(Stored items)

-- Opening Marker --

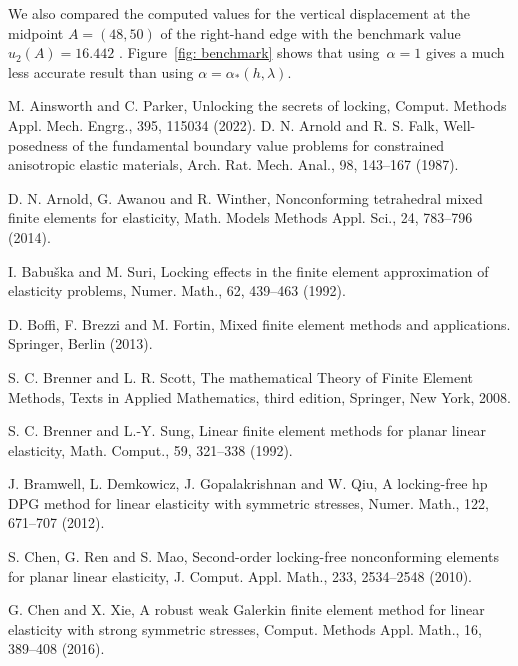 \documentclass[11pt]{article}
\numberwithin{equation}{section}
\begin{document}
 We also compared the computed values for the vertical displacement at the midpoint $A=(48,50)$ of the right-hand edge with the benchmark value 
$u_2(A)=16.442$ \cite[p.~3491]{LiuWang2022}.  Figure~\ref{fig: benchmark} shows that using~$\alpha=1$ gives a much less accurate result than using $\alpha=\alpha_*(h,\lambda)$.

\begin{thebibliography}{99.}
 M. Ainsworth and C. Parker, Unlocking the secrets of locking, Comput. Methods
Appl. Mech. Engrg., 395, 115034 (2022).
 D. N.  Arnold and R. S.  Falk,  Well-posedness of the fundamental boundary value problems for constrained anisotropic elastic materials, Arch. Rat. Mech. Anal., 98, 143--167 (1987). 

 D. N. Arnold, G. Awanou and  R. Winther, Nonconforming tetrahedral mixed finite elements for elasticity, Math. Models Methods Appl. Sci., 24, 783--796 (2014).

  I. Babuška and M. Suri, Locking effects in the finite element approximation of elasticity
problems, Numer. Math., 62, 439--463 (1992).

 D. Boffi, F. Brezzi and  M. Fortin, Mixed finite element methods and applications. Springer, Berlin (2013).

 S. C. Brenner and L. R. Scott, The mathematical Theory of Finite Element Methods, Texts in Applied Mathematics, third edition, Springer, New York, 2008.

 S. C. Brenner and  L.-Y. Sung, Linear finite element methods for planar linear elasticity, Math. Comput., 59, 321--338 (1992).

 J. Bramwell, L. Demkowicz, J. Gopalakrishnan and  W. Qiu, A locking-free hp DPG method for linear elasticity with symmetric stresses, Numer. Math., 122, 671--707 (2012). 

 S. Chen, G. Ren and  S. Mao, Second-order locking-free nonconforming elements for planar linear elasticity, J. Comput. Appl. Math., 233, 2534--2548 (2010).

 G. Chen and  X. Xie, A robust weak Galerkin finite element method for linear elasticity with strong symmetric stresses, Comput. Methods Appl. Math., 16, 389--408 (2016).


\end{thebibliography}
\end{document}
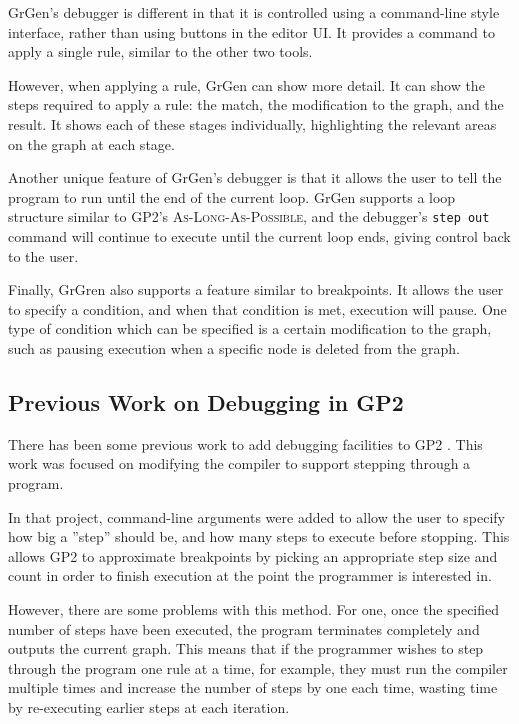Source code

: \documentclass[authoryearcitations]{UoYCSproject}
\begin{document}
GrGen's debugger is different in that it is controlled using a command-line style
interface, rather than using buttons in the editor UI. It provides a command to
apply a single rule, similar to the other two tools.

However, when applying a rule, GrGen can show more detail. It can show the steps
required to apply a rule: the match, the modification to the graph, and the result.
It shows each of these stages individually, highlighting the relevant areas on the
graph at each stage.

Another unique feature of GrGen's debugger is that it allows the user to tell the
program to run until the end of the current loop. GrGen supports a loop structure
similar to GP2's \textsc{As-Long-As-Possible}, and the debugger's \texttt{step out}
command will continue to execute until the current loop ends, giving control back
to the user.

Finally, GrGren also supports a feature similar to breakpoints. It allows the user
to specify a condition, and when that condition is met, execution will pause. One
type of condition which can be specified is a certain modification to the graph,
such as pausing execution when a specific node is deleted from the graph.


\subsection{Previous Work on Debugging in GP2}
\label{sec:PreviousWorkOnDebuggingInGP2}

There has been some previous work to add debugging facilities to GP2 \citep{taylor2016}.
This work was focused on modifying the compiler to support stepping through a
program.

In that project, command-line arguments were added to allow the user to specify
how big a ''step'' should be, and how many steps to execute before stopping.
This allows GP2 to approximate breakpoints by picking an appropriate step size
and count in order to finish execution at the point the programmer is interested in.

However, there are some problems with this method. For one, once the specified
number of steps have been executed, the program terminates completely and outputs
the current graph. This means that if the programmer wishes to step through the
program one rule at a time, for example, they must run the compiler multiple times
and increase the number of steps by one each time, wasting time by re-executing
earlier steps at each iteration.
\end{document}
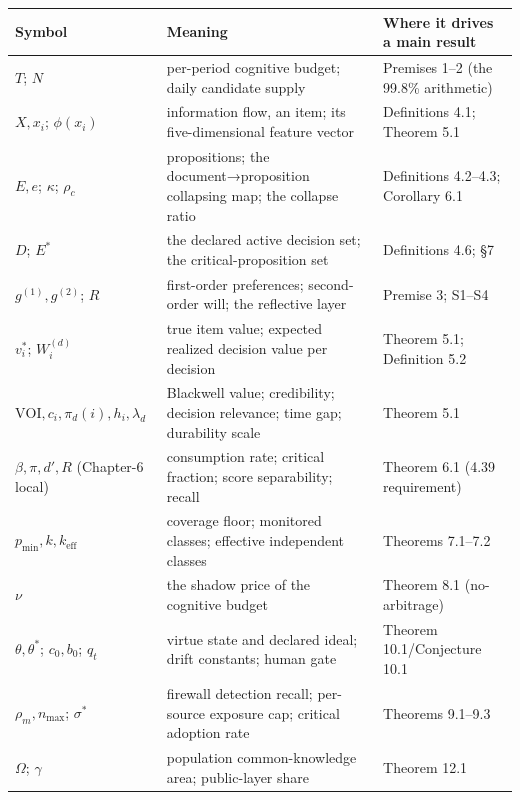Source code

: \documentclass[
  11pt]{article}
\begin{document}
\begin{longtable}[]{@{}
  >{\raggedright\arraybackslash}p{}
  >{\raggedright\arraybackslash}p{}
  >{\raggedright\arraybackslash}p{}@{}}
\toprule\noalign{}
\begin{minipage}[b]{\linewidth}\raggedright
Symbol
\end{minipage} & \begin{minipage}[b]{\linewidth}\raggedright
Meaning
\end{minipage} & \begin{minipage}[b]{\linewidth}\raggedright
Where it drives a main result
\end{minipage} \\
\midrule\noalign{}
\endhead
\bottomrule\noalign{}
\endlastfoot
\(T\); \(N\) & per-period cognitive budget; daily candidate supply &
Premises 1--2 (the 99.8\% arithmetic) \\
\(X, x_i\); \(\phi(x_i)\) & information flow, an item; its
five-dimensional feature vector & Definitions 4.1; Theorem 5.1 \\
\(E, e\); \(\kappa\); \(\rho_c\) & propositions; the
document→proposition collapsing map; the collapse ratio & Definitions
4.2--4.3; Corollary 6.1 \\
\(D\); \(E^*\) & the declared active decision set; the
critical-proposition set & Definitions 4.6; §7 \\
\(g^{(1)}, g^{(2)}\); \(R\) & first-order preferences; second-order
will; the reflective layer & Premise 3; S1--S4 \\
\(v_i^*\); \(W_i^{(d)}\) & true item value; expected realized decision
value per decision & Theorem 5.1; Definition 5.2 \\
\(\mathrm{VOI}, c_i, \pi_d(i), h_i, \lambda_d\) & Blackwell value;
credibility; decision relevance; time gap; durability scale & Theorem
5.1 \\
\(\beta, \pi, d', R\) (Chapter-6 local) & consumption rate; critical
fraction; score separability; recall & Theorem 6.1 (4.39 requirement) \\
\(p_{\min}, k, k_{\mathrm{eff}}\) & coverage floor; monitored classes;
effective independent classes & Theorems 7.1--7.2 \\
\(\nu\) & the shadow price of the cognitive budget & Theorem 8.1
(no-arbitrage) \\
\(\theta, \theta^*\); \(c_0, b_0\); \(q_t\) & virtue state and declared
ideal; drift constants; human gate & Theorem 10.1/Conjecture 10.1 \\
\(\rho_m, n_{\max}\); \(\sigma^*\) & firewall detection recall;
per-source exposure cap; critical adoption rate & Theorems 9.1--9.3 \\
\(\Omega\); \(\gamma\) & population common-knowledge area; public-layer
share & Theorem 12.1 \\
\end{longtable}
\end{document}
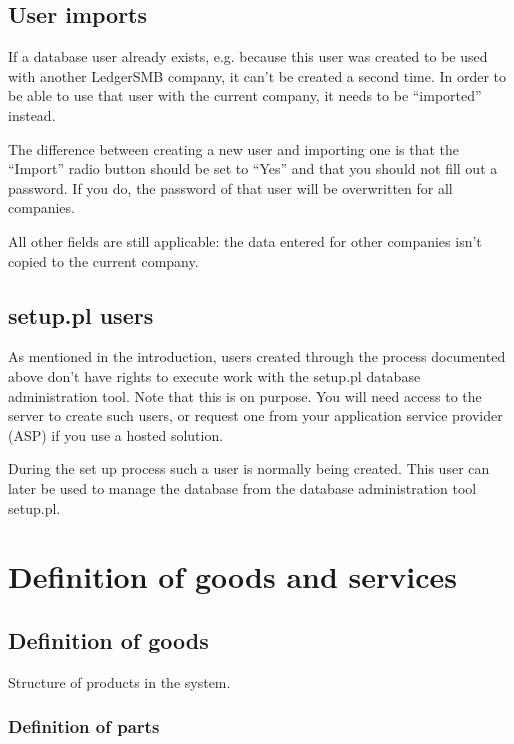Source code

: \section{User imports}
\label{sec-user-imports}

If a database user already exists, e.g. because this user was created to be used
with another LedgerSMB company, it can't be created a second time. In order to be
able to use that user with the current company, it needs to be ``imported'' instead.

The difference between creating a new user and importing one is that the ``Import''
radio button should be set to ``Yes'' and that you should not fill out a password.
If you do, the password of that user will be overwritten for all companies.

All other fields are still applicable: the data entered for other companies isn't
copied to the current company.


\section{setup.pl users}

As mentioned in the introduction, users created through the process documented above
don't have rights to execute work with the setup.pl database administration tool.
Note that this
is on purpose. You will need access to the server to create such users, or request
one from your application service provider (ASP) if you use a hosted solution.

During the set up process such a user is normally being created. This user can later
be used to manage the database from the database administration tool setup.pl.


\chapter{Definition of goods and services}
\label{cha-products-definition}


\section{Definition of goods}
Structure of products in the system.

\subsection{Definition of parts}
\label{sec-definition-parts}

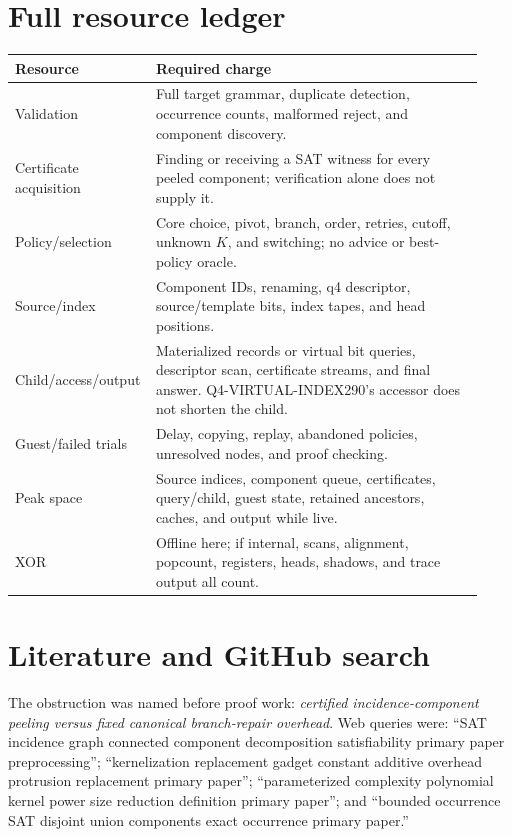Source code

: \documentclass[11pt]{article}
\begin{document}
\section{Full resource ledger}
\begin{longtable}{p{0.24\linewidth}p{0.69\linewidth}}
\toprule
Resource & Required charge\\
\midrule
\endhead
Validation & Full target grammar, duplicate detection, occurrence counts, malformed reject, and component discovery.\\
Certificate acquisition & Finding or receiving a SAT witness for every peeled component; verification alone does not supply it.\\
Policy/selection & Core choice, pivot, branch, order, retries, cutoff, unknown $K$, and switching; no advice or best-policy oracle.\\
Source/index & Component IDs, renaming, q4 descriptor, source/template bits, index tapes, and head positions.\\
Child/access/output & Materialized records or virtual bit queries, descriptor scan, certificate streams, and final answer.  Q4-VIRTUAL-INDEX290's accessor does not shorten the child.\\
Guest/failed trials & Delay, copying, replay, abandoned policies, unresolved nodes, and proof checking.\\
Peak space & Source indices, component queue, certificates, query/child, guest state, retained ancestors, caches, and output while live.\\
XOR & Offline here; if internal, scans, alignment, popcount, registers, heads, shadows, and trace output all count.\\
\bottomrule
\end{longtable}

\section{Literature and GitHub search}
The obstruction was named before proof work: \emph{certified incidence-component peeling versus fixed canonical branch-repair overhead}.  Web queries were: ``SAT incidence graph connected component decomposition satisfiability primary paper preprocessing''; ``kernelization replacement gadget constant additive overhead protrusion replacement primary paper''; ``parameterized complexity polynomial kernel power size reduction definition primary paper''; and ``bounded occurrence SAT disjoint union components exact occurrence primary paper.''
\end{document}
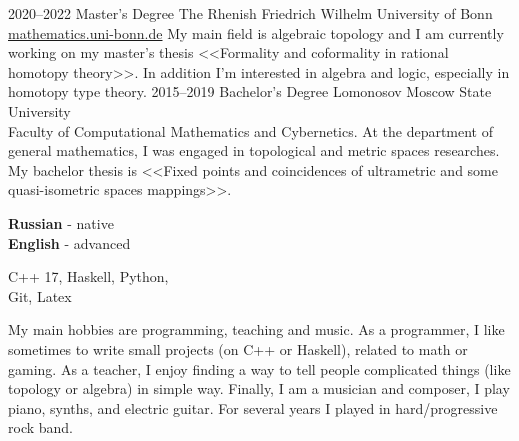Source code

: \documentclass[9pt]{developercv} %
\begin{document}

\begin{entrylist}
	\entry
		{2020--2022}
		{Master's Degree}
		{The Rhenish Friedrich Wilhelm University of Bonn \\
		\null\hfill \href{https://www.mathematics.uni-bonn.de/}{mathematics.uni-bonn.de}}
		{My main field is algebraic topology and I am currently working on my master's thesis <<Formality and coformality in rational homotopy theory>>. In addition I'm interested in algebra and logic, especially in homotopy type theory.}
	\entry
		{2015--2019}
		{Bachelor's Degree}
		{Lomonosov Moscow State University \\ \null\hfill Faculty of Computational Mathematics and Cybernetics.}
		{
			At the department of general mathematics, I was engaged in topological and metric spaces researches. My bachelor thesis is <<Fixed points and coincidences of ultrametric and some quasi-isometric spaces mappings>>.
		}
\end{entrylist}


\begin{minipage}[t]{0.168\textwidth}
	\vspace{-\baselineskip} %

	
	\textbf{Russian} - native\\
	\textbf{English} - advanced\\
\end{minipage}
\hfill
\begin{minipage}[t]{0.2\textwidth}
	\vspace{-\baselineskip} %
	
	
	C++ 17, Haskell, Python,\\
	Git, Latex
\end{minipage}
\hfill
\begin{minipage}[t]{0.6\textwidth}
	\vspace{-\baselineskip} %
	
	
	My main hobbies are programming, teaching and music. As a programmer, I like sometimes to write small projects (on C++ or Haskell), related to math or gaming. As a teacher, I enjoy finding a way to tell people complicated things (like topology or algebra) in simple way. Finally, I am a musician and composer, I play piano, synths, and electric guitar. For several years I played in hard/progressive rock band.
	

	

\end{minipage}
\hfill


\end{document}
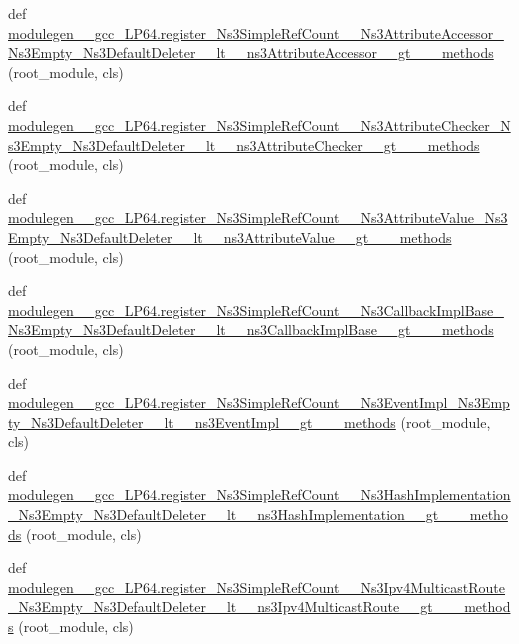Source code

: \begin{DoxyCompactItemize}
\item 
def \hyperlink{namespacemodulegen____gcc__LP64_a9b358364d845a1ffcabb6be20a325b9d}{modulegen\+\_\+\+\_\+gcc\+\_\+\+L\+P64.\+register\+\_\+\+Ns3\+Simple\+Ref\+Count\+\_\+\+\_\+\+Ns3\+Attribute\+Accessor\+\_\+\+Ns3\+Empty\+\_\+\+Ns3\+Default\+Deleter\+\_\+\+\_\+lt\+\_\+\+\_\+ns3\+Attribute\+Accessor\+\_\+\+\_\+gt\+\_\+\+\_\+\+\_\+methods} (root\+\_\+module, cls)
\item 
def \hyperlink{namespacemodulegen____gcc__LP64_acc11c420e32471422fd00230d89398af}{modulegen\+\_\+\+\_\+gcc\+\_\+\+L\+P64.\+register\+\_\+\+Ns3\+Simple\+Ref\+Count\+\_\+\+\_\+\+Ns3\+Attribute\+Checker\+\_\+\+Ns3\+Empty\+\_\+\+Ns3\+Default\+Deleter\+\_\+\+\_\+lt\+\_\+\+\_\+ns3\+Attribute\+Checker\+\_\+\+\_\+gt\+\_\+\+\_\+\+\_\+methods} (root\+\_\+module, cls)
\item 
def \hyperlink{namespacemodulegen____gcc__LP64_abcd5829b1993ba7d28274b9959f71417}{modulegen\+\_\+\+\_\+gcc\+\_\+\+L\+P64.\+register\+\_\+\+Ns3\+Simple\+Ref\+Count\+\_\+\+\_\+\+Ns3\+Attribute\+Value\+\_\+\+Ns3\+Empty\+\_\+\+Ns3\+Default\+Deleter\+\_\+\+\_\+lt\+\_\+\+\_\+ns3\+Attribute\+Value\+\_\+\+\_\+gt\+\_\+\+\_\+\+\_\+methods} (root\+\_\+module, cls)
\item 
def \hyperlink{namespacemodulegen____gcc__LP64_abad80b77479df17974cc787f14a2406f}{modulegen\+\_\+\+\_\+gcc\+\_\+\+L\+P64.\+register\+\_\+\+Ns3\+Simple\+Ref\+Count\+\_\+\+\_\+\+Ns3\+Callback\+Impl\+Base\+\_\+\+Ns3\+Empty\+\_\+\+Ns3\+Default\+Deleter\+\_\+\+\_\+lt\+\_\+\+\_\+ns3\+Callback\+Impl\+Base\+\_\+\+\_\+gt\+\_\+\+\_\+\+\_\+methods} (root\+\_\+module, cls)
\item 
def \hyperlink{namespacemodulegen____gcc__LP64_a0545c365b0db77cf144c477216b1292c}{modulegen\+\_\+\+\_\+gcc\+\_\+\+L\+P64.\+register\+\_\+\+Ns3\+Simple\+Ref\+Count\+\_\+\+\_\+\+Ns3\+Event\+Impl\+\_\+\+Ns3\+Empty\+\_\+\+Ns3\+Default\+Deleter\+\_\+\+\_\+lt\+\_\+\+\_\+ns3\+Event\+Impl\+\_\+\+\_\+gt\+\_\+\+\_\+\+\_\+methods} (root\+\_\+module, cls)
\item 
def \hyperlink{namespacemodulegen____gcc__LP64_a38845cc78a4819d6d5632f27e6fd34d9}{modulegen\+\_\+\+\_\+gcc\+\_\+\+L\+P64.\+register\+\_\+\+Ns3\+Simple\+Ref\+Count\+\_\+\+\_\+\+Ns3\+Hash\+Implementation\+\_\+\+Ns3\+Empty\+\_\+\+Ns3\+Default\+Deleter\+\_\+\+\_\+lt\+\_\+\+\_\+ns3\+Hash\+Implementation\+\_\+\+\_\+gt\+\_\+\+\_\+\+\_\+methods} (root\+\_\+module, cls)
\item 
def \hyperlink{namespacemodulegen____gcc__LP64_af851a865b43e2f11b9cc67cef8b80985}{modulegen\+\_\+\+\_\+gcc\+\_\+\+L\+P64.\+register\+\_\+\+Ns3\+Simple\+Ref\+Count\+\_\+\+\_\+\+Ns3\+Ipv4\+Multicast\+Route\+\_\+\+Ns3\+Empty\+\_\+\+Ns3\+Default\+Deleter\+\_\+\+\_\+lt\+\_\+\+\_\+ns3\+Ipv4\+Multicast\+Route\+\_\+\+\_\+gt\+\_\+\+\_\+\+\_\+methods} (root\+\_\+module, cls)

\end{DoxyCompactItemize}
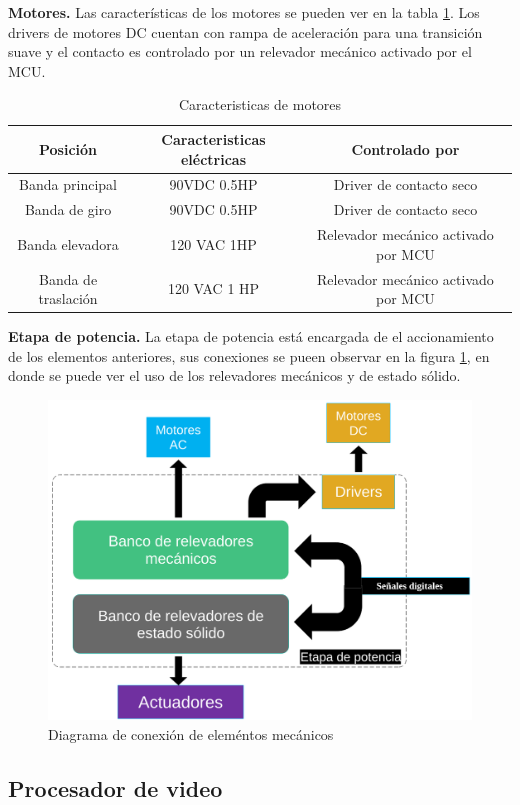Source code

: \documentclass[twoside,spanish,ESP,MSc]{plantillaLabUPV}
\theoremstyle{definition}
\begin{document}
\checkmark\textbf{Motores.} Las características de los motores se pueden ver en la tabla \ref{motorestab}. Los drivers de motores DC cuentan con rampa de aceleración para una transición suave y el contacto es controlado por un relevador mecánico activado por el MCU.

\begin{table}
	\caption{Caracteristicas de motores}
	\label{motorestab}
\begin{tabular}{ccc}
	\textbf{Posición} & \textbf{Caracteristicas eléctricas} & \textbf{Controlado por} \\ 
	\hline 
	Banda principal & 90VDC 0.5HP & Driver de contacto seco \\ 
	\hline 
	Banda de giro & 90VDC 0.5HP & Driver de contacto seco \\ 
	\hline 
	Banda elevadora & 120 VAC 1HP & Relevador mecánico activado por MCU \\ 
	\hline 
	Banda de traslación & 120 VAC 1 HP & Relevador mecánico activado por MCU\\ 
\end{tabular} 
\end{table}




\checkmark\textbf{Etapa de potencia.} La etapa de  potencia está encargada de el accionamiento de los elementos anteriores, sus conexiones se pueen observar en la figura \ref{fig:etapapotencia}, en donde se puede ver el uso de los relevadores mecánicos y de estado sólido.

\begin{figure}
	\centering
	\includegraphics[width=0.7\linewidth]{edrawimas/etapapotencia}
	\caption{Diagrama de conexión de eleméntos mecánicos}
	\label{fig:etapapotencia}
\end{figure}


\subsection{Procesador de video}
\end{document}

-- Closing Marker --

**Exercise prompt**: All that is wanted is each line, word for word, from the first line of the data to the one holding "We also compared", with the pictures left out.

**Response area**:
 \documentclass[11pt]{article}
\numberwithin{equation}{section}
\begin{document}
 We also compared the computed values for the vertical displacement at the midpoint $A=(48,50)$ of the right-hand edge with the benchmark value 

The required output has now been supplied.